A federal appeals court in Washington today dismissed as moot a challenge to the religious components of last year's inaugural ceremony, including the inaugural prayer and presidential oath, and the court said the plaintiffs do not have standing to challenge the 2013 and 2017 inaugurations.
Michael Newdow, a prominent atheist and lawyer, unsuccessfully sought an injunction in the U.S. District Court for the District of Columbia to block Chief Justice John Roberts Jr. from delivering the phrase “so help me God” to President-elect Barack Obama in January 2009. Newdow claimed, among other things, the phrase is a violation of the Establishment Clause of the First Amendment when it is delivered by the Chief Justice of the United States. Two private ministers, Revs. Rick Warren and Joseph Lowery, spoke at the inauguration.
“Whether the 2009 ceremony’s incorporation of the religious oath and prayers was constitutional may be an important question to plaintiffs, but it is not a live controversy that can avail itself of the judicial powers of the federal courts,” Judge Janice Rogers Brown wrote for the U.S. Court of Appeals for the D.C. Circuit today. “It is therefore moot.” Click here for the opinion.
Newdow argued for the plaintiffs in the D.C. Circuit last December. Justice Department attorney Lowell Sturgill Jr. of the Civil Division argued the case for Chief Justice John Roberts Jr. Dominic Perella, an associate in the Washington office of Hogan Lovells who concentrates on appellate litigation, argued for the Presidential Inaugural Committee, among others.
Brown, writing for a three-judge panel, which included Judges Douglas Ginsburg and Brett Kavanaugh, said there is no law that mandates the president-elect carry out an inaugural ceremony. The appeals court called the ceremony a “peculiar institution,” saying that it is entirely up to the discretion of the president or president-elect.
“The named defendants are powerless to direct, say no to, or otherwise stop the future President if he wishes to have his ceremony contain the offending elements,” Brown wrote. “Therefore, issuing an injunction to prevent them from implementing the future President’s inaugural plan would be folly, akin to enjoining a sound technician from turning the Chief Justice’s microphone on when administering the oath.”

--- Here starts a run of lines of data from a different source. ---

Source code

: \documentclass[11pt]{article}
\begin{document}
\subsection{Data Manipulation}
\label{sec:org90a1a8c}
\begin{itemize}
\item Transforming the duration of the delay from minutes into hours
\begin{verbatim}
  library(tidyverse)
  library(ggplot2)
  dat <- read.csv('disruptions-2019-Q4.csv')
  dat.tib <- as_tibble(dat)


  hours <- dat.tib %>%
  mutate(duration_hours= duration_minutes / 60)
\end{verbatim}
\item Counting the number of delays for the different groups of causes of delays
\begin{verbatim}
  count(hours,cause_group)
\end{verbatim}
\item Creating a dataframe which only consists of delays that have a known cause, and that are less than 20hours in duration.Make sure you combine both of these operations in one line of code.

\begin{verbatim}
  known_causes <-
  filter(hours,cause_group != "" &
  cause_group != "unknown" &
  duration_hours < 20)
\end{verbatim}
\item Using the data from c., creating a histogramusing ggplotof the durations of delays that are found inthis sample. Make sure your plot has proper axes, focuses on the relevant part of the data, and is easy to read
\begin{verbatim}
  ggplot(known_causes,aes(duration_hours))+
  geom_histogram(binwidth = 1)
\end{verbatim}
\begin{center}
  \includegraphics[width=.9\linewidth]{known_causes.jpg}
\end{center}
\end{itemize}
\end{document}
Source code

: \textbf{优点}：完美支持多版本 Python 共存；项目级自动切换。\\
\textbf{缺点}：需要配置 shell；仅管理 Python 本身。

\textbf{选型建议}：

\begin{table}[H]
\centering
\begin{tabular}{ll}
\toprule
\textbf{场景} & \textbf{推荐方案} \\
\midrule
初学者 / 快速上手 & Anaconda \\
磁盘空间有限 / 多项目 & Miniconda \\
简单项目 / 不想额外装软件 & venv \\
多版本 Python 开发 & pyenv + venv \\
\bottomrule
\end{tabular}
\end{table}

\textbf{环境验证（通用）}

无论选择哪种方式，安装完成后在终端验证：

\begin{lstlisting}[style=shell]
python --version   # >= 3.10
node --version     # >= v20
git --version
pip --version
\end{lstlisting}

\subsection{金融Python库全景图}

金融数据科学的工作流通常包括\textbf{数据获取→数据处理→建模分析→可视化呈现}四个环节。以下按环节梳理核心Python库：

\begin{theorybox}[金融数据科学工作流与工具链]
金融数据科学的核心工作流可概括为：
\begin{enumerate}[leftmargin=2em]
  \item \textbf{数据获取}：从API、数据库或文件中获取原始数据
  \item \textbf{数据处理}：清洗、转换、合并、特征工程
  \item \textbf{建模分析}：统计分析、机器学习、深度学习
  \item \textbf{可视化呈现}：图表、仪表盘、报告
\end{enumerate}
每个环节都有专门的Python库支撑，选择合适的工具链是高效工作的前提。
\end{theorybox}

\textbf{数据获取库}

The appeals court said the plaintiffs lack standing to pursue an injunction against those individuals who could be invited to deliver the presidential oath and those persons who could lead a prayer. Brown said the plaintiffs are essentially seeking an "injunction against the world. "There is another name for that type of generally applicable relief: legislation. And that’s not within the power of the courts," the appeals court said.
Kavanaugh wrote a separate, concurring opinion, that said the plaintiffs do have standing to challenge the religious components of the inauguration. But Kavanaugh said the longstanding practices that the plaintiffs challenge do not violate the Establishment Clause. Kavanaugh notes that the U.S. Supreme Court has, over many years, ruled in religious display and speech cases.

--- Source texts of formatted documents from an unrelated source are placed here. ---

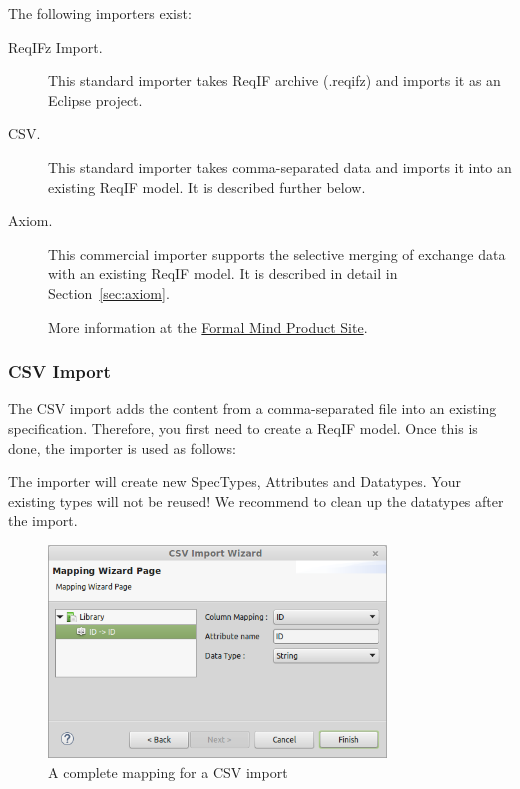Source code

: The following importers exist:

\begin{description}
\item[ReqIFz Import.] This standard importer takes ReqIF archive (.reqifz) and imports it as an Eclipse project.

\item[CSV.] This standard importer takes comma-separated data and imports it into an existing ReqIF model.  It is described further below.

\item[Axiom.] This commercial importer supports the selective merging of exchange data with an existing ReqIF model.  It is described in detail in Section~\ref{sec:axiom}.

More information at the \href{http://formalmind.com/axiom}{Formal Mind Product Site}.

\end{description}

\subsubsection{CSV Import}

The CSV import adds the content from a comma-separated file into an existing specification.  Therefore, you first need to create a ReqIF model.  Once this is done, the importer is used as follows:

\begin{warning}
The importer will create new SpecTypes, Attributes and Datatypes.  Your existing types will not be reused!  We recommend to clean up the datatypes after the import.
\end{warning}

\begin{figure}
  \centering
  \includegraphics[width=0.8\textwidth]{../rmf-images/CSV_import.png}
  \caption{A complete mapping for a CSV import}
  \label{fig:csv}
\end{figure}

“To ignore the import of those cases for the standing analysis, one would have to believe the Supreme Court repeatedly overlooked a major standing problem and decided a plethora of highly controversial and divisive Establishment Clause cases unnecessarily and inappropriately,” Kavanaugh wrote. “I find that prospect extremely unlikely.”
Kavanaugh said the words “so help me God” in the presidential oath are not “proselytizing or otherwise exploitative” and the use of the phrase is “deeply rooted in the Nation’s history and tradition.”